● GIVEN RECORDS:
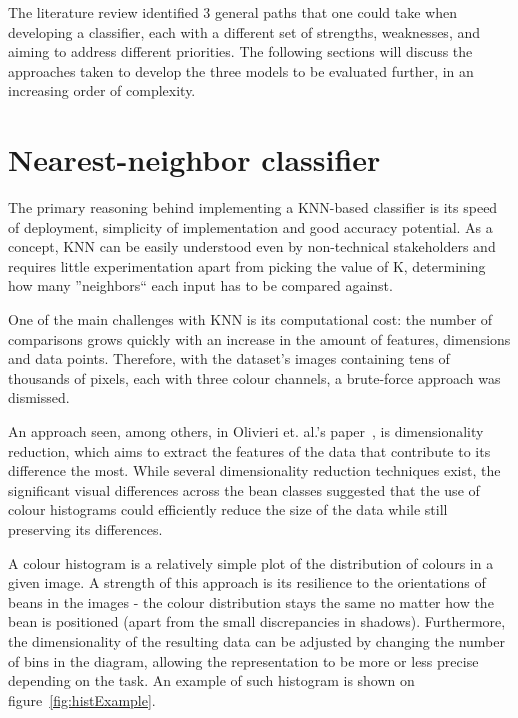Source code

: The literature review identified 3 general paths that one could take when developing a classifier, each with a different
set of strengths, weaknesses, and aiming to address different priorities.
The following sections will discuss the approaches taken to develop the three models to be evaluated further, in an
increasing order of complexity.
\section{Nearest-neighbor classifier}
\label{sec:knn-classifier}
The primary reasoning behind implementing a KNN-based classifier is its speed of deployment, simplicity of implementation
and good accuracy potential.
As a concept, KNN can be easily understood even by non-technical stakeholders and requires little experimentation apart
from picking the value of K, determining how many ''neighbors`` each input has to be compared against.

One of the main challenges with KNN is its computational cost: the number of comparisons grows quickly with an increase
in the amount of features, dimensions and data points.
Therefore, with the dataset's images containing tens of thousands of pixels, each with three colour channels, a brute-force
approach was dismissed.

An approach seen, among others, in Olivieri et. al.'s paper~\cite{hyperspectralGreenOliveri}, is dimensionality reduction,
which aims to extract the features of the data that contribute to its difference the most.
While several dimensionality reduction techniques exist, the significant visual differences across the bean classes suggested
that the use of colour histograms could efficiently reduce the size of the data while still preserving its differences.

A colour histogram is a relatively simple plot of the distribution of colours in a given image.
A strength of this approach is its resilience to the orientations of beans in the images - the colour distribution stays
the same no matter how the bean is positioned (apart from the small discrepancies in shadows).
Furthermore, the dimensionality of the resulting data can be adjusted by changing the number of bins in the diagram, allowing
the representation to be more or less precise depending on the task.
An example of such histogram is shown on figure~\ref{fig:histExample}.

● PROBLEM REQUIREMENTS:
Copy the records above exactly, omitting every picture.

● ANSWER AREA:
Source code

: The literature review identified 3 general paths that one could take when developing a classifier, each with a different
set of strengths, weaknesses, and aiming to address different priorities.
The following sections will discuss the approaches taken to develop the three models to be evaluated further, in an
increasing order of complexity.
\section{Nearest-neighbor classifier}
\label{sec:knn-classifier}
The primary reasoning behind implementing a KNN-based classifier is its speed of deployment, simplicity of implementation
and good accuracy potential.
As a concept, KNN can be easily understood even by non-technical stakeholders and requires little experimentation apart
from picking the value of K, determining how many ''neighbors`` each input has to be compared against.

One of the main challenges with KNN is its computational cost: the number of comparisons grows quickly with an increase
in the amount of features, dimensions and data points.
Therefore, with the dataset's images containing tens of thousands of pixels, each with three colour channels, a brute-force
approach was dismissed.

An approach seen, among others, in Olivieri et. al.'s paper~\cite{hyperspectralGreenOliveri}, is dimensionality reduction,
which aims to extract the features of the data that contribute to its difference the most.
While several dimensionality reduction techniques exist, the significant visual differences across the bean classes suggested
that the use of colour histograms could efficiently reduce the size of the data while still preserving its differences.

A colour histogram is a relatively simple plot of the distribution of colours in a given image.
A strength of this approach is its resilience to the orientations of beans in the images - the colour distribution stays
the same no matter how the bean is positioned (apart from the small discrepancies in shadows).
Furthermore, the dimensionality of the resulting data can be adjusted by changing the number of bins in the diagram, allowing
the representation to be more or less precise depending on the task.
An example of such histogram is shown on figure~\ref{fig:histExample}.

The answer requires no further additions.